"Kokoda Trail - Papua New Ginea" Kokoda by mavis77
Kokoda Travel Guide: 7 reviews and 124 photos
My friend and I walked the Kokoda Trail in November 07, what an experience. I originally went for the mental challenge of it and as a second part to see what both my Poppy and Grandad experience in World War II. I didnt really think about it before leaving but you foget that it was a Third World Country and the people I would meet would be so amazing. Yes, naive I know. It is now under attack with America and other countries digging in to the Track and surrounding villages for their oil and gold which is in abundance over there. The people have no choice but to accept the small one-off payment they receive for the purchase and destruction of their land.
It is beautiful countryside with hills that roll on and on in peaks so high they hide the tops in the clouds and valleys with raging rivers that commonly break their banks and wash away carefully handmade bridges and huts.

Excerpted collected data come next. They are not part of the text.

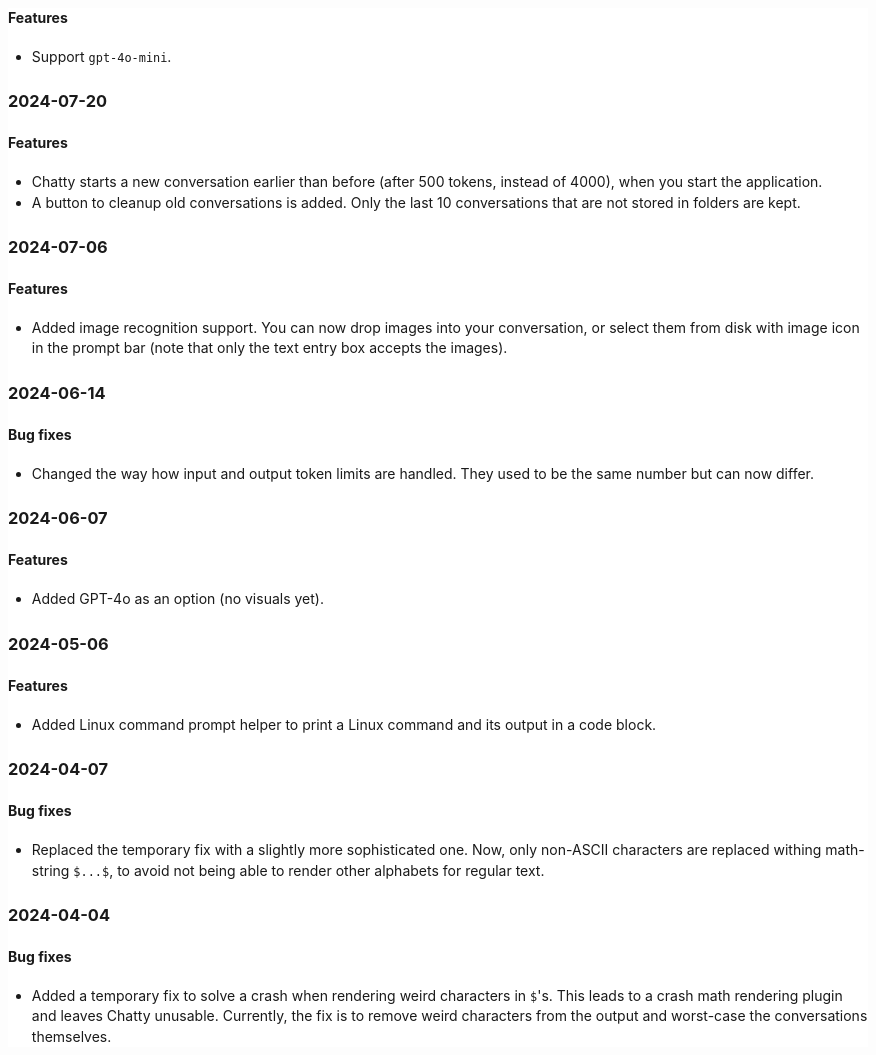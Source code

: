 #### Features

- Support `gpt-4o-mini`.

### 2024-07-20

#### Features

- Chatty starts a new conversation earlier than before (after 500 tokens, instead of 4000), when
  you start the application.
- A button to cleanup old conversations is added. Only the last 10 conversations that are not 
  stored in folders are kept.

### 2024-07-06

#### Features

- Added image recognition support. You can now drop images into your
  conversation, or select them from disk with image icon in the prompt bar (note that only
  the text entry box accepts the images).

### 2024-06-14

#### Bug fixes

- Changed the way how input and output token limits are handled. They used to be the same number
  but can now differ.

### 2024-06-07

#### Features

- Added GPT-4o as an option (no visuals yet).

### 2024-05-06

#### Features

- Added Linux command prompt helper to print a Linux command and its output in a code block.

### 2024-04-07

#### Bug fixes

- Replaced the temporary fix with a slightly more sophisticated one. Now, only non-ASCII characters
  are replaced withing math-string `$...$`, to avoid not being able to render other alphabets for
  regular text.

### 2024-04-04

#### Bug fixes

- Added a temporary fix to solve a crash when rendering weird characters in `$`'s. This leads to a crash
  math rendering plugin and leaves Chatty unusable. Currently, the fix is to remove weird characters
  from the output and worst-case the conversations themselves.
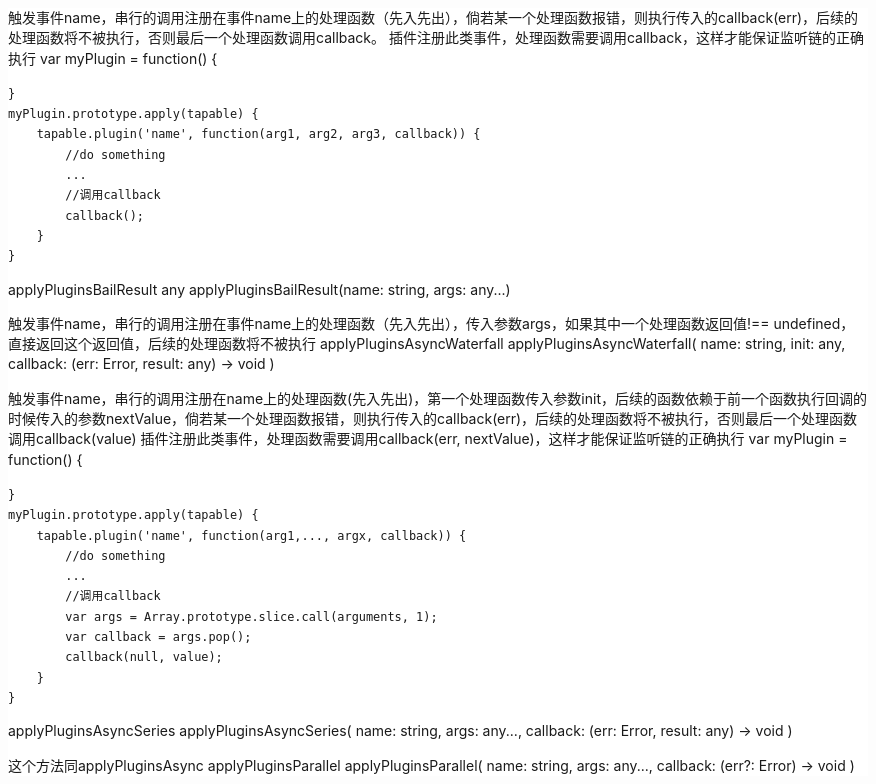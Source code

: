 触发事件name，串行的调用注册在事件name上的处理函数（先入先出），倘若某一个处理函数报错，则执行传入的callback(err)，后续的处理函数将不被执行，否则最后一个处理函数调用callback。
插件注册此类事件，处理函数需要调用callback，这样才能保证监听链的正确执行
    var myPlugin = function() {

    }
    myPlugin.prototype.apply(tapable) {
        tapable.plugin('name', function(arg1, arg2, arg3, callback)) {
            //do something
            ...
            //调用callback
            callback();
        }
    }

applyPluginsBailResult
    any applyPluginsBailResult(name: string, args: any...)

触发事件name，串行的调用注册在事件name上的处理函数（先入先出），传入参数args，如果其中一个处理函数返回值!== undefined，直接返回这个返回值，后续的处理函数将不被执行
applyPluginsAsyncWaterfall
    applyPluginsAsyncWaterfall(
        name: string,
        init: any,
        callback: (err: Error, result: any) -> void
    )

触发事件name，串行的调用注册在name上的处理函数(先入先出)，第一个处理函数传入参数init，后续的函数依赖于前一个函数执行回调的时候传入的参数nextValue，倘若某一个处理函数报错，则执行传入的callback(err)，后续的处理函数将不被执行，否则最后一个处理函数调用callback(value)
插件注册此类事件，处理函数需要调用callback(err, nextValue)，这样才能保证监听链的正确执行
    var myPlugin = function() {

    }
    myPlugin.prototype.apply(tapable) {
        tapable.plugin('name', function(arg1,..., argx, callback)) {
            //do something
            ...
            //调用callback
            var args = Array.prototype.slice.call(arguments, 1);
            var callback = args.pop();
            callback(null, value);
        }
    }

applyPluginsAsyncSeries
    applyPluginsAsyncSeries(
        name: string,
        args: any...,
        callback: (err: Error, result: any) -> void
    )

这个方法同applyPluginsAsync
applyPluginsParallel
    applyPluginsParallel(
        name: string,
        args: any...,
        callback: (err?: Error) -> void
    )
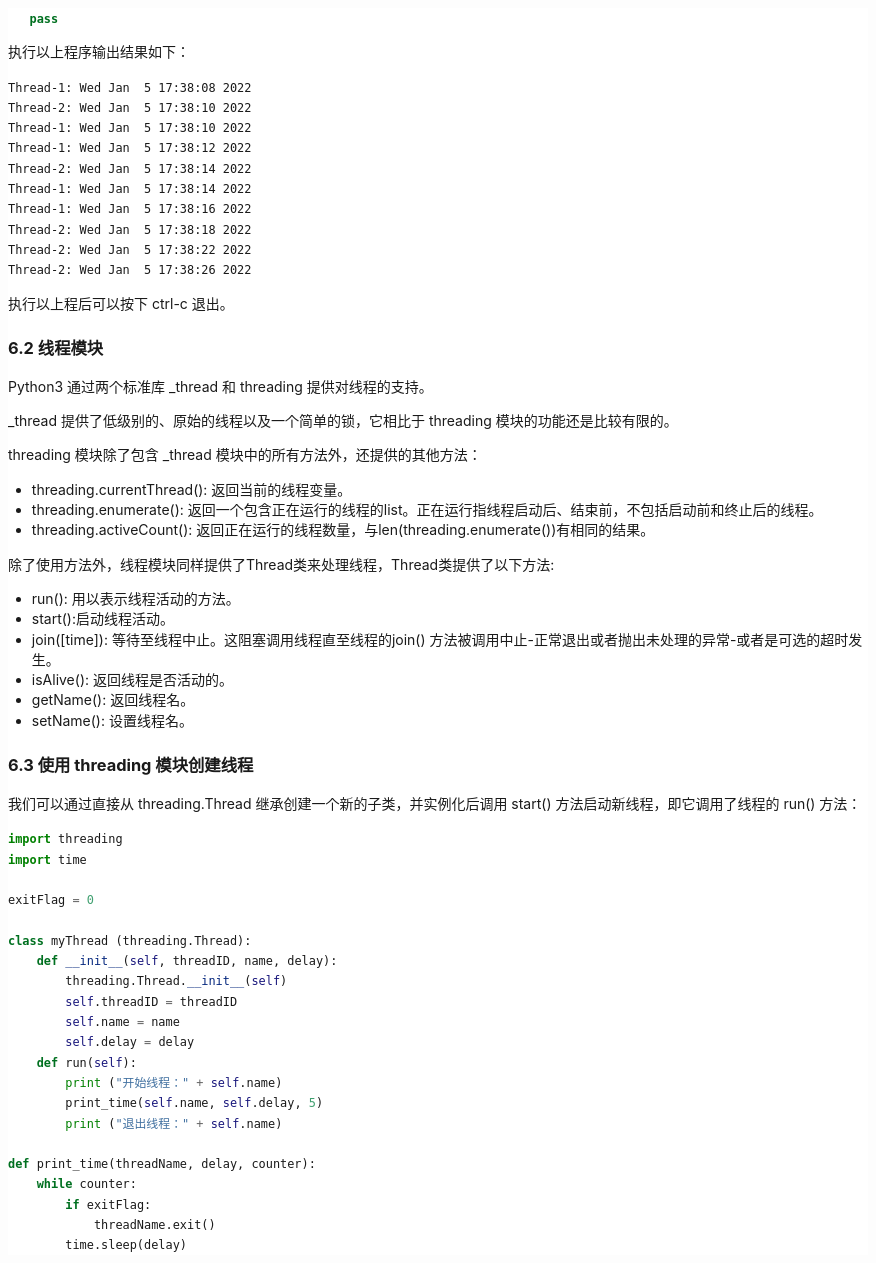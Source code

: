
 ```python
   pass
```

执行以上程序输出结果如下：

```bash
Thread-1: Wed Jan  5 17:38:08 2022
Thread-2: Wed Jan  5 17:38:10 2022
Thread-1: Wed Jan  5 17:38:10 2022
Thread-1: Wed Jan  5 17:38:12 2022
Thread-2: Wed Jan  5 17:38:14 2022
Thread-1: Wed Jan  5 17:38:14 2022
Thread-1: Wed Jan  5 17:38:16 2022
Thread-2: Wed Jan  5 17:38:18 2022
Thread-2: Wed Jan  5 17:38:22 2022
Thread-2: Wed Jan  5 17:38:26 2022
```

执行以上程后可以按下 ctrl-c 退出。


### 6.2 线程模块

Python3 通过两个标准库 _thread 和 threading 提供对线程的支持。

_thread 提供了低级别的、原始的线程以及一个简单的锁，它相比于 threading 模块的功能还是比较有限的。

threading 模块除了包含 _thread 模块中的所有方法外，还提供的其他方法：

* threading.currentThread(): 返回当前的线程变量。
* threading.enumerate(): 返回一个包含正在运行的线程的list。正在运行指线程启动后、结束前，不包括启动前和终止后的线程。
* threading.activeCount(): 返回正在运行的线程数量，与len(threading.enumerate())有相同的结果。

除了使用方法外，线程模块同样提供了Thread类来处理线程，Thread类提供了以下方法:

* run(): 用以表示线程活动的方法。
* start():启动线程活动。
* join([time]): 等待至线程中止。这阻塞调用线程直至线程的join() 方法被调用中止-正常退出或者抛出未处理的异常-或者是可选的超时发生。
* isAlive(): 返回线程是否活动的。
* getName(): 返回线程名。
* setName(): 设置线程名。


### 6.3 使用 threading 模块创建线程

我们可以通过直接从 threading.Thread 继承创建一个新的子类，并实例化后调用 start() 方法启动新线程，即它调用了线程的 run() 方法：

```python
import threading
import time

exitFlag = 0

class myThread (threading.Thread):
    def __init__(self, threadID, name, delay):
        threading.Thread.__init__(self)
        self.threadID = threadID
        self.name = name
        self.delay = delay
    def run(self):
        print ("开始线程：" + self.name)
        print_time(self.name, self.delay, 5)
        print ("退出线程：" + self.name)

def print_time(threadName, delay, counter):
    while counter:
        if exitFlag:
            threadName.exit()
        time.sleep(delay)
```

Shortly after we left they experienced wild storms and cyclones with local fatalities. Also recently one of the villages we stayed in, Efogi, was burnt to the ground. They have nothing yet they are so happy that way. One lady we spoke to was offered a Scholarship at a Sydney Uni. She stayed for three months before being choked by the disgusting city and returning home.
When you stay there for even two weeks like us in huts you soon forget your 'valuables' at home and embrace bathing in freezing creeks and going to sleep with glowing fireflies and bush cicadas all around. (yes they sound like a car alarm but are strangley interesting and earthy to listen to!!)
It is definately a rite of passage and a place to help you when you just need to stop and think about life. Of course it was very hard to walk but not impossible. After hiding in Austalian and Japanese foxholes, standing in places of battle, finding bullet shells and visiting the memorial museum and hospital you can get a real sense of being grateful for Australia and our freedom. I learnt so much about personal will, human nature, persistance and history on this trip. Your legs learn to switch off from your mind as it works on trying to take in the beauty and magnitude of it all. Well worth the trip.
I would suggest to go through Kokoda Trekking Limited (KTL) as the guides are locals, with the leader, John, walking the track approximately 500 times. They invest in the young men whom in turn give it back to their communities. Other companies are Australian based, which im sure are fine, but probably don't quite give you the full experience as they are more like tour guides ive heard. Whereas the KTL porters are full of information and really take the emotional journey with you, some even invited trekkers to stay with their families at the end. One porter even killed his best rooster for a feast with his trekker. Thats the kind of people they are, they would literally give you the shirt off their backs (or in some trekkers cases, their only shoes they had so you could walk it and they would go barefoot.) They treat you respect, unlike some countries treat 'westerners' so please go with the same respect and an open mind and upon returning home you will think about your experience everyday and be forever grateful you were one of the lucky few who were able to go.